En esa misma senda marcharon varios de los partidos comunistas foráneos, siendo su más sorprendente expresión la recepción brindada al canciller de la dictadura por Fidel Castro, en La Habana, en pleno conflicto bélico. Castro caracterizó explícitamente, en su entrevista del 2 de junio con Costa Méndez y comitiva, la aventura como una guerra de liberación nacional y comprometió su respaldo diplomático.[23]
(b) La segunda posición atribuyó igualmente carácter anticolonialista o antimperialista a la guerra, pero pretendiendo diferenciarse de manera clasista del nacionalismo y el populismo de la primera.
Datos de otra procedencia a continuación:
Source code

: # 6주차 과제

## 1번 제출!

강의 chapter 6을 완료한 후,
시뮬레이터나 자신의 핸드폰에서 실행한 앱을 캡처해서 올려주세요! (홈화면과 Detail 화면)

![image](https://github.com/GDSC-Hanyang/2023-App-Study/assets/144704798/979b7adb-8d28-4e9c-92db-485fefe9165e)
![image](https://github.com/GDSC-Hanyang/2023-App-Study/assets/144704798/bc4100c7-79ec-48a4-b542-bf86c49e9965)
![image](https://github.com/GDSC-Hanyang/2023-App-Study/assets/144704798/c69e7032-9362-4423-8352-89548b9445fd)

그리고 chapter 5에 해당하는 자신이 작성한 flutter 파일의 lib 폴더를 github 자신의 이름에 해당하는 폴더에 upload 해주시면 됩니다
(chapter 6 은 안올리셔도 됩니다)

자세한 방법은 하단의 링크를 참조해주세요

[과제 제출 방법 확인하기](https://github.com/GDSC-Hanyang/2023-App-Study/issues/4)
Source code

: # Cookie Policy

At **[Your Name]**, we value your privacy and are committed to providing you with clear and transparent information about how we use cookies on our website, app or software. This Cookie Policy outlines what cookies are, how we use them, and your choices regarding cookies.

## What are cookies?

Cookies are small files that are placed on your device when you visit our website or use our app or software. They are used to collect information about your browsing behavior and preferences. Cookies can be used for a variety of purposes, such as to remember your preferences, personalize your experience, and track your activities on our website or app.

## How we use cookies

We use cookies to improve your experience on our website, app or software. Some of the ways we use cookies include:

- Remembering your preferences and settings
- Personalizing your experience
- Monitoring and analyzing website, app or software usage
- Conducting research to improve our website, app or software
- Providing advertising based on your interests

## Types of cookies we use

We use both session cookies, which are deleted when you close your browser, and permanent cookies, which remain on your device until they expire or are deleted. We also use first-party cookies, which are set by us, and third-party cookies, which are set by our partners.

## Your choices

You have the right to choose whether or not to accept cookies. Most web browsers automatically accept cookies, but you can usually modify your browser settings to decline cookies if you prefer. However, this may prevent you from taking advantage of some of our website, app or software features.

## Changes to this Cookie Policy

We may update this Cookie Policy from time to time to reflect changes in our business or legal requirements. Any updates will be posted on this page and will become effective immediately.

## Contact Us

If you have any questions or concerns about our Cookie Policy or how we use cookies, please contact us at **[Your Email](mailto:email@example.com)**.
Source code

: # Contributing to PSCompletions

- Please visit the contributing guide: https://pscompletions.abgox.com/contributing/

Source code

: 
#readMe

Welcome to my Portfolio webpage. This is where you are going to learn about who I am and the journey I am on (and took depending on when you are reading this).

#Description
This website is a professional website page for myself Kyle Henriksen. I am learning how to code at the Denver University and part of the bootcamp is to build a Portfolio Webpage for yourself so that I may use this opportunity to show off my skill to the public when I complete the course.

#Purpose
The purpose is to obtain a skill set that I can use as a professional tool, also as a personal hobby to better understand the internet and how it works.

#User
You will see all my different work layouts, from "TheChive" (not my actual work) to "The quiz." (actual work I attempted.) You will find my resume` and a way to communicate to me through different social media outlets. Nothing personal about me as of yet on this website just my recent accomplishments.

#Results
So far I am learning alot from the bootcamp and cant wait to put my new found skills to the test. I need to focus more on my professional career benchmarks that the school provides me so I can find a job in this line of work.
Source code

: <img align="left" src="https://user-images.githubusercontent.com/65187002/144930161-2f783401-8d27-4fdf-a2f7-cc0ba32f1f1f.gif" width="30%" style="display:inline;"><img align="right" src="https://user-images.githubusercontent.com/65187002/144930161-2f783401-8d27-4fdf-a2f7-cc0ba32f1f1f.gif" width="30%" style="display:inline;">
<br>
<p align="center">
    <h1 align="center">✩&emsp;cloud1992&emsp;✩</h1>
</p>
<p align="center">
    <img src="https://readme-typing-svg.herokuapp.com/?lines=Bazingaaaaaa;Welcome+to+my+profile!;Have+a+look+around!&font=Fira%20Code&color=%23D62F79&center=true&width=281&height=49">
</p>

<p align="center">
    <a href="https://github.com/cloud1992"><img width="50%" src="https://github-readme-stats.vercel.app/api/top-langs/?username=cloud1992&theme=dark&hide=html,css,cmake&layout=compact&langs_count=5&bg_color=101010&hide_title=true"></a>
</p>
Ambas posiciones se sustentaron en la prioridad otorgada a la tarea de liberación nacional, de hecho, pero mientras la primera considera tradicionalmente que una alianza entre los trabajadores y la burguesía nacional llevaría adelante esa tarea -y en todo caso, y en una segunda etapa, los trabajadores llevarían adelante las tareas socialistas-, la segunda entiende que la burguesía es incapaz de llevar adelante la tarea de liberación nacional hasta sus últimas consecuencias y ubica a los trabajadores como sujeto de la misma -en una dinámica que es a la vez antimperialista y socialista. La segunda posición fue adoptada, naturalmente, por los partidos trotskystas.
Los dos principales partidos trotskystas argentinos sintetizaron esta posición en sendos curiosos silogismos. El entonces Partido Socialista de los Trabajadores razonó en un texto: “Inglaterra es un país imperialista. Argentina es un país semicolonial. En cualquier enfrentamiento entre un país imperialista y uno semicolonial, los trabajadores combatimos siempre del lado del país colonizado”. Un artículo de Política Obrera sostuvo por su parte: “El apoyo a la nación oprimida debe ser incondicional, lo que significa: independiente del gobierno que circunstancialmente la dirige”.[24]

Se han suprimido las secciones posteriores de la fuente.